WordPress vs. The World
July 27th, 2009 | CMS
Recently a client asked me why WordPress was better than creating your own CMS. Long story short; I think WordPress is really good. Creating your own CMS seems like re-inventing the wheel. I do think there is merit in trying other things. I list some alternatives that are interesting.
Also we have to consider the source of the complaints my client heard: people who love making and tweaking the perfect CMS. I think it would be normal that CMS developers aren’t going to have too much nice stuff to say about WordPress, in the same way that WordPress lovers trash every other similar framework. It’s a very polarizing subject!
Keep in mind that when looking at examples the design is irrelevant. You can design a site to look as good on any platform. They are offered as “oh really?!” material.
Pros to Creating your own CMS
There are the best I can think of, I’m sure those developers could sell this better…
- It sounds pretty elite
- Creates a niche
- The client will have to come back to you for service
- It creates jobs
- You can customize it 100% as you please (arguably you could take the time to do this to WordPress or anything else though).
Cons to Creating your own CMS
Having your own isn’t all about being unique and glorious, there are downsides;
- There is no community of helpful developers, there is just your team. Will they always be your team? Can other developers learn it easily enough?
- The engine isn’t as tested. WP is installed millions of times. Bugs are found and worked out.
- All updates / versioning / new features have to be painstakingly developed vs. just downloading someone else’s excellent work
- Why recreate something if the tools exist? Much that can be created can be found for free and up in a fraction of the time.
- More often than not it seems if there’s a little bug it’s easier to just learn to live with than to dig through the code trying to fix it.

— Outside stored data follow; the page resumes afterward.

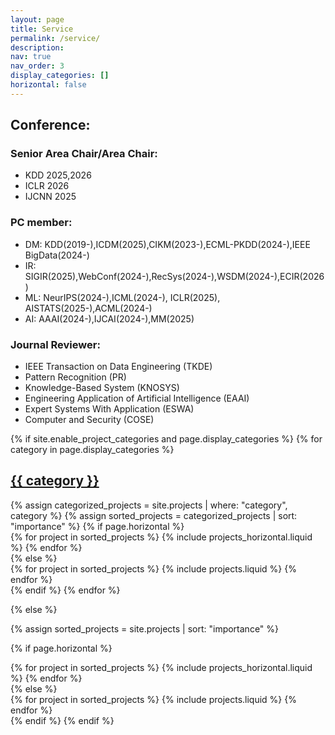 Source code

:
 ```yaml
---
layout: page
title: Service
permalink: /service/
description: 
nav: true
nav_order: 3
display_categories: []
horizontal: false
---
```


## Conference:

### Senior Area Chair/Area Chair:

- KDD 2025,2026
- ICLR 2026
- IJCNN 2025

### PC member:

- DM: KDD(2019-),ICDM(2025),CIKM(2023-),ECML-PKDD(2024-),IEEE BigData(2024-) 
- IR: SIGIR(2025),WebConf(2024-),RecSys(2024-),WSDM(2024-),ECIR(2026)
- ML: NeurIPS(2024-),ICML(2024-), ICLR(2025), AISTATS(2025-),ACML(2024-)
- AI: AAAI(2024-),IJCAI(2024-),MM(2025)

### Journal Reviewer:

- IEEE Transaction on Data Engineering (TKDE)
- Pattern Recognition (PR)
- Knowledge-Based System (KNOSYS)
- Engineering Application of Artificial Intelligence (EAAI)
- Expert Systems With Application (ESWA)
- Computer and Security (COSE)

<!-- pages/projects.md -->
<div class="projects">
{% if site.enable_project_categories and page.display_categories %}
  <!-- Display categorized projects -->
  {% for category in page.display_categories %}
  <a id="{{ category }}" href=".#{{ category }}">
    <h2 class="category">{{ category }}</h2>
  </a>
  {% assign categorized_projects = site.projects | where: "category", category %}
  {% assign sorted_projects = categorized_projects | sort: "importance" %}
  <!-- Generate cards for each project -->
  {% if page.horizontal %}
  <div class="container">
    <div class="row row-cols-1 row-cols-md-2">
    {% for project in sorted_projects %}
      {% include projects_horizontal.liquid %}
    {% endfor %}
    </div>
  </div>
  {% else %}
  <div class="row row-cols-1 row-cols-md-3">
    {% for project in sorted_projects %}
      {% include projects.liquid %}
    {% endfor %}
  </div>
  {% endif %}
  {% endfor %}

{% else %}

<!-- Display projects without categories -->

{% assign sorted_projects = site.projects | sort: "importance" %}

  <!-- Generate cards for each project -->

{% if page.horizontal %}

  <div class="container">
    <div class="row row-cols-1 row-cols-md-2">
    {% for project in sorted_projects %}
      {% include projects_horizontal.liquid %}
    {% endfor %}
    </div>
  </div>
  {% else %}
  <div class="row row-cols-1 row-cols-md-3">
    {% for project in sorted_projects %}
      {% include projects.liquid %}
    {% endfor %}
  </div>
  {% endif %}
{% endif %}
</div>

I feel that WordPress is still going to be the best CMS choice for a lot of clients for several reasons.
- It’s dead easy for even the least-savvy client to maintain
- It’s probably one of the fastest to work with – very easy
- It has one of the healthiest communities – (the nerds who help so readily with no regard for their time and hardwork… heroes really)
- There are a ton of plugins to expand functionality
- It’s free
Also, it’s well used in the industry. Here are some sites that are well loved and highly trafficked built on WP
- Web Designer Wall
- Revision 3
- Ford Autoshows
- Martha Stewart blog
- Playstation blog
- Xerox blog
- Yahoo Anecdotal
- And lots more
- I have heard it said that (unless it is specifically optimized) if WordPress experiences the “digg-effect” on anything but the best hosting the site can go down temporarily. (digg-effect = the story gets on the front page of digg.com and experiences 500,000+ hits in a day. Some servers choke on this, (likely regardless of WordPress)) There are however caching plugins to help combat this.
- WordPress was made as blogging software, so it doesn’t always work as a CMS (eg. if there is no Posts section like blog or news)
- It doesn’t natively allow some higher end functionality. Honestly, I don’t know too much that can’t be done, but I have heard this said before. When I had to make a fairly robust site recently I knew that it was just going to be easier to do on Drupal.
ALTERNATIVES TO WORDPRESS
There are literally thousands of CMS out there. You can preview many here at Open Source CMS (PHP is what I’ll use 99% of the time). Here’s a closer look at a couple other popular frameworks.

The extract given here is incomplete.